THE PROBLEM:
Scan the data for "ändra" and copy each matching line.

[INFORMATION — start]

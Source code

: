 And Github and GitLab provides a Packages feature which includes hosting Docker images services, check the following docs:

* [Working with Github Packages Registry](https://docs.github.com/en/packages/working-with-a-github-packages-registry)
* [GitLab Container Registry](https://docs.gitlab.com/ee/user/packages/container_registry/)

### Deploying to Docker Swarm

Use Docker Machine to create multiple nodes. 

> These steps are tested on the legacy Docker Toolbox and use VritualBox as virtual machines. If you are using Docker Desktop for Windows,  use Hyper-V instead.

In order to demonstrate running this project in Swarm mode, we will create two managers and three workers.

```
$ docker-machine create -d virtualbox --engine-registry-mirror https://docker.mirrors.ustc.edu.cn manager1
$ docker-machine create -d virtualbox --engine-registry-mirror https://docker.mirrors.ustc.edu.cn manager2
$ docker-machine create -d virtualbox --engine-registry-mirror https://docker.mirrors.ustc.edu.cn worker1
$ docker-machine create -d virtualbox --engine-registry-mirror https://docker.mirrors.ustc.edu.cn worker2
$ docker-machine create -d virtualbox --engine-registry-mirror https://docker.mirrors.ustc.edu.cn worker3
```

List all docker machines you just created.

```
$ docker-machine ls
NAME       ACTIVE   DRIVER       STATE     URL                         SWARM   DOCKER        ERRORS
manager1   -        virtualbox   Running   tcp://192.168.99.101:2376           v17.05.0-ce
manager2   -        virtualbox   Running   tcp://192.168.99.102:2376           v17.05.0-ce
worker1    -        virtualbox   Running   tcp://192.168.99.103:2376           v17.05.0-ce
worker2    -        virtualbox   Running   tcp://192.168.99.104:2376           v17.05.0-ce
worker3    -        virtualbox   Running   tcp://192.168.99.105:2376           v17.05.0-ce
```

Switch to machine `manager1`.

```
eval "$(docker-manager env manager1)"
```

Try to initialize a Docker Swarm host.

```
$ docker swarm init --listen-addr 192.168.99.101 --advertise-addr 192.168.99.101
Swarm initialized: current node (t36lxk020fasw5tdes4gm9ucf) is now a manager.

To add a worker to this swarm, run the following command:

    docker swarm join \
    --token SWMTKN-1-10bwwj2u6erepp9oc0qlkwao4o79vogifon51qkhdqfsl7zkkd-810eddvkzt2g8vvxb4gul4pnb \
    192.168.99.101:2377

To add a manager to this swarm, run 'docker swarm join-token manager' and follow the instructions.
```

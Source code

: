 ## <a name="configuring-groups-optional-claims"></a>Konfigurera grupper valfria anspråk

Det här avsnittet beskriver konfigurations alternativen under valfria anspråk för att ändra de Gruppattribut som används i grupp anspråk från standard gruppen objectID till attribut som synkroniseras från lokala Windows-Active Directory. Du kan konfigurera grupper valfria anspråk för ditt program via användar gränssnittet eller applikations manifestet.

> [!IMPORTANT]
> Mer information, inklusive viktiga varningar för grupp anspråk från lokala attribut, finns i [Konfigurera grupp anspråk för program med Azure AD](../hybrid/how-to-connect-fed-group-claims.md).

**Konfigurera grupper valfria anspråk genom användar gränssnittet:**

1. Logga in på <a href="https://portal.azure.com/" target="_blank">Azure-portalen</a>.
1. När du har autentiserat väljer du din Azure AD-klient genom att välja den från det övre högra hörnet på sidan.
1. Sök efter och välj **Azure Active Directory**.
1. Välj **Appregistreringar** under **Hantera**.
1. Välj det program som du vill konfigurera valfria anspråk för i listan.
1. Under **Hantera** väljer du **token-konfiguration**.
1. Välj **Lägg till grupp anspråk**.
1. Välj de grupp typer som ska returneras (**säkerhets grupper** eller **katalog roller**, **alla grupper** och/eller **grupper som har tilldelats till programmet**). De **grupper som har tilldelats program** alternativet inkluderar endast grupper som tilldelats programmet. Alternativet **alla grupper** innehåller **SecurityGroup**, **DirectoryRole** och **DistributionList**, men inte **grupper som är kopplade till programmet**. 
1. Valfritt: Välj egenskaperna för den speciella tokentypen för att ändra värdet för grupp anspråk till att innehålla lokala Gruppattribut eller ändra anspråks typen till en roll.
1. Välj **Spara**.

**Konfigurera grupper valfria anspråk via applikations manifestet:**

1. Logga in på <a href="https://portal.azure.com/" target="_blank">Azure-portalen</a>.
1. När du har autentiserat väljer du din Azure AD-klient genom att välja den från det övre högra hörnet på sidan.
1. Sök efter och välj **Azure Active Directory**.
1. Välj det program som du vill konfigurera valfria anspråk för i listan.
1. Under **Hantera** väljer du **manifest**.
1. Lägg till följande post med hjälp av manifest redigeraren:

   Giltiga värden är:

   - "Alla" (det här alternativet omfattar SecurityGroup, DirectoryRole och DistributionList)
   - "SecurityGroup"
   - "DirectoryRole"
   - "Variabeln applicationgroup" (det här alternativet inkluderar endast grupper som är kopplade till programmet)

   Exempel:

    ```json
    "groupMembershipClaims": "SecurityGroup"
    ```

[INFORMATION — finish]

OUTPUT OF THE EXERCISE:
Det här avsnittet beskriver konfigurations alternativen under valfria anspråk för att ändra de Gruppattribut som används i grupp anspråk från standard gruppen objectID till attribut som synkroniseras från lokala Windows-Active Directory. Du kan konfigurera grupper valfria anspråk för ditt program via användar gränssnittet eller applikations manifestet.
1. Valfritt: Välj egenskaperna för den speciella tokentypen för att ändra värdet för grupp anspråk till att innehålla lokala Gruppattribut eller ändra anspråks typen till en roll.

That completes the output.